Methods: Nested case-control study was conducted among antihypertensive drug users. Pharmacy records and questionnaires were used to assess new onset diabetes (cases), to ascertain antihypertensive use and risk factors for diabetes. Cases were matched to controls (up to five) who were not (yet) diagnosed with diabetes mellitus. We genotyped angiotensin-converting enzyme (ACE) (G4656C), angiotensinogen (AGT) (M235T), angiotensin II type 1 receptor, (AGTR1) (A1166C), adducin 1 (alpha) (ADD1) (G460T), guanine nucleotide binding protein (G protein), beta-polypeptide 3 (GNB3) (C825T).
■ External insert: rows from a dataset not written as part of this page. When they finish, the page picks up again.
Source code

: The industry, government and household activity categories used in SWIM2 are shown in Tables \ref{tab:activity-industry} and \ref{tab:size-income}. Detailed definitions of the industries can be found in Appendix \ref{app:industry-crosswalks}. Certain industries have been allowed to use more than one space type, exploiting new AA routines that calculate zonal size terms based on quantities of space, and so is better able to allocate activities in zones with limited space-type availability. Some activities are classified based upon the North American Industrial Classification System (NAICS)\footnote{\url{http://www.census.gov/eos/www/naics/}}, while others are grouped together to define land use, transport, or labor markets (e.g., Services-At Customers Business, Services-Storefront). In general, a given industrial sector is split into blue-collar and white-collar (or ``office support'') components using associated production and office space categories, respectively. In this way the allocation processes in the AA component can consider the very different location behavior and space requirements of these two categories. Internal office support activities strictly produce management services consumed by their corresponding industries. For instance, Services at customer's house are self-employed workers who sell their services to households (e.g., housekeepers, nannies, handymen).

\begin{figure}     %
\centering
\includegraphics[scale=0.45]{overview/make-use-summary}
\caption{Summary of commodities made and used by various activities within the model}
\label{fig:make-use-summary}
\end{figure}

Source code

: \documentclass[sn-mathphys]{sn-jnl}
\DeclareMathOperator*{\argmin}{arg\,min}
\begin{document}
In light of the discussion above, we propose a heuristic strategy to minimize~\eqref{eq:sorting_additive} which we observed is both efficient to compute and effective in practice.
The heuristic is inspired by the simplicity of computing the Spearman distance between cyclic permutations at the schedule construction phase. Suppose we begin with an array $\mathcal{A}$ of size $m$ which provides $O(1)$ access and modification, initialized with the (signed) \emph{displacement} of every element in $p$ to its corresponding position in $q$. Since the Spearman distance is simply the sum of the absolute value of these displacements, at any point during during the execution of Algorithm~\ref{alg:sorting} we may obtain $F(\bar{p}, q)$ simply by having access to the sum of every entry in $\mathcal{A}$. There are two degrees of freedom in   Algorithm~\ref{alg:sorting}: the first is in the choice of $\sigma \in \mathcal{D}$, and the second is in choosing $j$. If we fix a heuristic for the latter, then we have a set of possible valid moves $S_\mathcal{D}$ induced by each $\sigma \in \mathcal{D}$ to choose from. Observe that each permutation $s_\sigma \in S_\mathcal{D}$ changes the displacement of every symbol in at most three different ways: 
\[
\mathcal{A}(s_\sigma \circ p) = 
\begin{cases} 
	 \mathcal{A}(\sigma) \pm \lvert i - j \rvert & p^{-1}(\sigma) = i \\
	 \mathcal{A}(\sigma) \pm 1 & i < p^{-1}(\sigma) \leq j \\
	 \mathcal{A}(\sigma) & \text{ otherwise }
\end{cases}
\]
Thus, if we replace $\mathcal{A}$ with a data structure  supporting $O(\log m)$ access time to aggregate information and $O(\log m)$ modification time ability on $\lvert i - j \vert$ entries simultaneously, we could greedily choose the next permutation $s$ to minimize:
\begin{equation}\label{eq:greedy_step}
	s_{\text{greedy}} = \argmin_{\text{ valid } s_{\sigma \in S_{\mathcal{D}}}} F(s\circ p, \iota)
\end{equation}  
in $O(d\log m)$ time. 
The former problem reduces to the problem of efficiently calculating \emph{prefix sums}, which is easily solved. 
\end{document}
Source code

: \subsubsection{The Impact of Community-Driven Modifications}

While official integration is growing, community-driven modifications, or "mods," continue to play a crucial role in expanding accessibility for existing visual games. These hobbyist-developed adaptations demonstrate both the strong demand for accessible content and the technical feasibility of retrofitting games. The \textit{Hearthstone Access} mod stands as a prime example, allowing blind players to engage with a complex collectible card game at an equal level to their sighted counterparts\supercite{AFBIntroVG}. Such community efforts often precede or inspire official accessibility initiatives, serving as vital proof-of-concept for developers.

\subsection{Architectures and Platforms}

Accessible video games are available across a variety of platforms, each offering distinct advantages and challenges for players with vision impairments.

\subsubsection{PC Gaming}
Results: Among 497 incident cases of type 2 diabetes and 2,633 controls, AGTR1 CC genotype carriers had no increased risk of diabetes due to thiazides (odds ratio (OR) 0.63 (95% confidence interval (CI): 0.28-1.40)) compared to AGTR1 1166A allele carriers (OR 1.79 (95% CI: 1.43-2.23)) receiving thiazides (synergy index (SI) for interaction 0.32 (95% CI: 0.15-0.68)). Although homozygous ACE GG subjects and ACE C allele carriers both had an increased risk of diabetes associated with thiazide use, this risk was more increased for ACE GG subjects (SI 1.70 (95% CI: 1.08-2.66)), particularly at doses > or =1 daily defined dose (DDD) (=25 mg hydrochlorothiazide)/day (SI 2.0 (95% CI: 1.20-3.32)). Among GNB3 T allele carriers, the risk of diabetes due to thiazide use was less increased than among homozygous GNB3 CC subjects (SI 0.62 (95% CI: 0.41-0.93)).
Conclusion: The risk of diabetes due to thiazide use was not increased among AGTR1 1166 CC homozygous subjects and less increased among GNB3 T allele carriers. The ACE 4656 GG genotype enhanced the risk of diabetes due to thiazides.